La gente habla mucho de mi driver. Es divertido pegarle largo y mi driver me ubica en muchas buenas posiciones en la cancha. Pero el golf no trata solo de cuán largo le pegue desde el tee. El score y las victorias en los torneos suceden mucho más cerca del green. Hace unas tres temporadas atrás me di cuenta de que tenía que tomar la práctica de mis wedges mucho más en serio. Si bien mi profesor, Butch Harmon, le dará un análisis de mi swing con el driver, yo quiero hablarle de mi juego corto. Me ha convertido en un jugador completo.
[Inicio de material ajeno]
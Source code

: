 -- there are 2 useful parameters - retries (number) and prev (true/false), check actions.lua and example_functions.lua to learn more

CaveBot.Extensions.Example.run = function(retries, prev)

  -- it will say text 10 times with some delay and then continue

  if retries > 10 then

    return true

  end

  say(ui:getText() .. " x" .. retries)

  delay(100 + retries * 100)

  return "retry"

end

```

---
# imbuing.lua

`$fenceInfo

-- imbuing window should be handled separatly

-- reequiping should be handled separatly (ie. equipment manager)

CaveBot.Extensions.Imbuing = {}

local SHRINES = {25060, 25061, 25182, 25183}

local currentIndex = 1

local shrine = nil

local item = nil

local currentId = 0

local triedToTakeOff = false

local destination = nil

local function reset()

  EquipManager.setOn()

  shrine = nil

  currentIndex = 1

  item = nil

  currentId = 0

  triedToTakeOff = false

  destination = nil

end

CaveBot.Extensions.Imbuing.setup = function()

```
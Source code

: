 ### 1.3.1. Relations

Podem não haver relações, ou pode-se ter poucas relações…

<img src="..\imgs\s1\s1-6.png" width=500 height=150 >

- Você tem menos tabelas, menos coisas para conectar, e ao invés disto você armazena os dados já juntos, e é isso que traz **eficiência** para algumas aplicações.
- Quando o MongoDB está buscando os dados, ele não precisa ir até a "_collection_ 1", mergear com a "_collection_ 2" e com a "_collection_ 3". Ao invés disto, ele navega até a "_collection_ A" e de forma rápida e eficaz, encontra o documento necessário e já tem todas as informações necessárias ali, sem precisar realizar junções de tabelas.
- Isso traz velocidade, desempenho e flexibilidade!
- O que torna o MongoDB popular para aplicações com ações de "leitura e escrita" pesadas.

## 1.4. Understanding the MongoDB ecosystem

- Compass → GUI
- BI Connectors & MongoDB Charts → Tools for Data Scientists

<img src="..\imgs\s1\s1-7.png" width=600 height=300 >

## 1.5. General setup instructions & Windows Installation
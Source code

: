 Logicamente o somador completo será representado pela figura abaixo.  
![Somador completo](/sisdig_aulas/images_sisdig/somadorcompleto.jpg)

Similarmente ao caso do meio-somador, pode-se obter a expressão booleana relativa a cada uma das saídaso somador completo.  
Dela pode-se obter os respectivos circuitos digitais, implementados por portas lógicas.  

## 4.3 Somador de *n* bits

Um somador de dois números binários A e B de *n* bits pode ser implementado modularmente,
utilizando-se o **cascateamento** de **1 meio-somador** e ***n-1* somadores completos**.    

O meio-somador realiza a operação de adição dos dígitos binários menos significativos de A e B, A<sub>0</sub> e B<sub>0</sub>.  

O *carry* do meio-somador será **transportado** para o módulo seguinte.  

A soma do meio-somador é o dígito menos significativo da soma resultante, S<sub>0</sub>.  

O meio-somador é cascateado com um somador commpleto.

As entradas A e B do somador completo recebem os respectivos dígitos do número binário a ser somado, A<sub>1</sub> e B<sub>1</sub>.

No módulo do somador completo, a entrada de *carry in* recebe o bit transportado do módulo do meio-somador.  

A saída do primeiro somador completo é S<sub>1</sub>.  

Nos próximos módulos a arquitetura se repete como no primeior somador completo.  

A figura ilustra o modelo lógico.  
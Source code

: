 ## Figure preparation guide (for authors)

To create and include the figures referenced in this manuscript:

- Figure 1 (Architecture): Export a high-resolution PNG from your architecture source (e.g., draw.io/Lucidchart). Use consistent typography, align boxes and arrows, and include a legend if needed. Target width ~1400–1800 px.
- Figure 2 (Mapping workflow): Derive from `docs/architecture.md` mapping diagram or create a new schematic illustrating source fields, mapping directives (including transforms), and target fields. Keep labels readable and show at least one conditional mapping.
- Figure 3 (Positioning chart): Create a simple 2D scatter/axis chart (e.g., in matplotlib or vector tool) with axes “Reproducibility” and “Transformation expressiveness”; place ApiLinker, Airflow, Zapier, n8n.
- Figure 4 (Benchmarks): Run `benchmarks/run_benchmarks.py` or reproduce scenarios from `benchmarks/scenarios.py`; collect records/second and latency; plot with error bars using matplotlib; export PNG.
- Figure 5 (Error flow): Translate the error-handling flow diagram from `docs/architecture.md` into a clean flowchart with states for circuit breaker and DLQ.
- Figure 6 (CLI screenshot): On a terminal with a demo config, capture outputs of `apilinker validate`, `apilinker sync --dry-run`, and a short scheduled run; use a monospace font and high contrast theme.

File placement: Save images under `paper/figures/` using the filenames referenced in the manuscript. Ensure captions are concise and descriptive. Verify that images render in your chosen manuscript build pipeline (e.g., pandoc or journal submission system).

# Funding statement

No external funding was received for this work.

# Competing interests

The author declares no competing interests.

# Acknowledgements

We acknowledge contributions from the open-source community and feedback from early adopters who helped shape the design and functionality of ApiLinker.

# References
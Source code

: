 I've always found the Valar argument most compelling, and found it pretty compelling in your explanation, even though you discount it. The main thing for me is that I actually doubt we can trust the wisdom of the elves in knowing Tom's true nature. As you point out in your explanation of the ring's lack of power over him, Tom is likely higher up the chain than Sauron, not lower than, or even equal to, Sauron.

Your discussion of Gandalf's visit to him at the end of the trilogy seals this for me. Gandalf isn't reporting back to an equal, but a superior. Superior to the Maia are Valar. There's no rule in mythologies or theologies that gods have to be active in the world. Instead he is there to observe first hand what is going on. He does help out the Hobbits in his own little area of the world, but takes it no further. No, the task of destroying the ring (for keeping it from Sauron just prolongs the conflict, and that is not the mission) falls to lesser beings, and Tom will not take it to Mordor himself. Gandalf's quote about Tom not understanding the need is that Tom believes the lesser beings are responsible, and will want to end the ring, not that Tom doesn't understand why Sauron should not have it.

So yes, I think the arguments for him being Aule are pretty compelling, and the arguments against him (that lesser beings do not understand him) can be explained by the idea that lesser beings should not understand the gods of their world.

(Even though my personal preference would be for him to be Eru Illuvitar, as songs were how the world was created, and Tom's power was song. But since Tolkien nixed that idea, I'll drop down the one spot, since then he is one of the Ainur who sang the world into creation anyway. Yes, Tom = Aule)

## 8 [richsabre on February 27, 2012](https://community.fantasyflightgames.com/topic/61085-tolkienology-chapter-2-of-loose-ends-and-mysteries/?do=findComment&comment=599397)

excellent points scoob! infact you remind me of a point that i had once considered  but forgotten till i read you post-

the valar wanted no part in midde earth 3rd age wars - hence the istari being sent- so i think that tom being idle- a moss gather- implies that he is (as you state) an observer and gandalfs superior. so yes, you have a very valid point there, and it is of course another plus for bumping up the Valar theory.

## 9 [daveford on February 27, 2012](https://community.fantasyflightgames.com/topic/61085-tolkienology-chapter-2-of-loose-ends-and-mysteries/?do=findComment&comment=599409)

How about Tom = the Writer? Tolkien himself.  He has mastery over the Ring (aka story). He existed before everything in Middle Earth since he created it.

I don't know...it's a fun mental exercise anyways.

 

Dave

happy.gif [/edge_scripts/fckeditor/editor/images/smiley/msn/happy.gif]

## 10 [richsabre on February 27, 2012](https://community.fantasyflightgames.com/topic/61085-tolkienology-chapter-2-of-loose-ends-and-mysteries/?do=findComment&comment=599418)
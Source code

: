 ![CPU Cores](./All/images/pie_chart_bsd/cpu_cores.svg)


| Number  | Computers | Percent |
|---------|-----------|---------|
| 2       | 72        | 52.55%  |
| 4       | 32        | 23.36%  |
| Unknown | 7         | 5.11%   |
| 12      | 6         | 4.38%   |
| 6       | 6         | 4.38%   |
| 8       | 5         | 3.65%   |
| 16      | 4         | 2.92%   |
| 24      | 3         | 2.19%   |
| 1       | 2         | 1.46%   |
Mi ranking mundial en golf ha estado casi siempre entre los 10 mejores. Pero quería mejorar y un área de mi juego dónde realmente podía hacerlo era con mis wedges. Honestamente, hasta hace unos pocos años yo nunca los practicaba. Es decir, pegaba golpes con mis wedges, pero nunca tuve un plan de práctica activo.
Lo que más necesitaba mejorar era el control de la distancia. Nunca había estructurado mi práctica teniendo en cuenta los wedges. Nunca sabía cuán lejos iría mi bola con distintos swings en ese rango de 75 a 150 yardas. Literalmente solía adivinar. Igual tenía un juego decente, pero era todo por sensación.


▶ CUANDO MIS YARDAS NO SON LAS CORRECTAS Y LA BOLA VUELA MÁS BAJO DE LO ESPERADO, SÉ QUE ES UN PROBLEMA DEL SWING. CONTROLO COSAS COMO VOLVER DEMASIADO EMPINADO HACIA LA BOLA.


Todo eso cambió cuando compré un TrackMan y empecé a graficar mis distancias de vuelo. Una vez que supe cuán lejos les pegaba a estos hierros, pude organizar un sistema para mejorar el control de la distancia. Lo que hice fue desglosarlo a cuatro golpes con cada uno de mis wedges. Tengo un medio tiro, un tiro tres cuartos y un tiro completo. El cuarto lo uso solo en ocasiones especiales – lo llamo max. Para el max, habrá imaginado, hago el swing lo más fuerte posible. Por ejemplo, lo uso cuando hay una bandera en un rincón y con viento a favor. Sé que si la mato con un sand wedge puedo pegarle realmente alto y hacerla caer cerca del hoyo.

Tener este sistema significa que ahora tengo un palo y un swing para virtualmente cualquier distancia con los wedges. Por ejemplo, mi lob wedge vuela 85 yardas si uso mi medio swing, 95 si uso el swing tres cuartos y 105 con el swing normal. Esos números siguen subiendo de a 10 yardas hasta el pitching wedge.
Cuando estoy jugando a buena en un par 5 o jugando corto en un par 4, pego golpes que me dejen alguna de esas yardas. Rinde sus frutos casi siempre. En 2015, estaba ranqueado 108 en proximidad al hoyo desde las 100 a las 125 yardas. Hacia 2017 subí al noveno lugar y me convertí en el jugador número uno del mundo. Mi sistema realmente me ha ayudado en mi confianza con estos golpes y también he aprendido más sobre mi swing.

Si estoy teniendo dificultades para controlar la distancia sé que no es culpa del sistema; hay algo mal en mi swing. Mi falla usual es la bola muy baja y demasiado larga. Aprendí que ese golpe sucede cuando mis manos y la vara están inclinadas demasiado hacia el objetivo en el impacto. Entonces si veo que la bola sale muy fuerte sé que tengo que mantener las manos atrasadas y permitir la descarga del palo. Otras veces me empino demasiado con el swing. Y no puedo hacer que la bola haga lo que yo quiero, por ende trabajo en achatar el ángulo de ataque.
Lo gracioso es que todo este trabajo con los wedges ha ayudado a mi juego largo también. Entiendo mejor la mecánica y he aprendido a descifrar qué es lo que está pasando cuando las cosas no están saliendo bien. También me ayudó a jugar más libremente porque sé que mi juego corto estará a la altura.

¿Mi consejo? Vaya al range y trabaje en calibrar las distancias con los wedges. Piense en cuántos golpes de menos de 120 yardas tiene por vuelta. Deje la mayoría a la altura de la bandera y se volverá peligroso.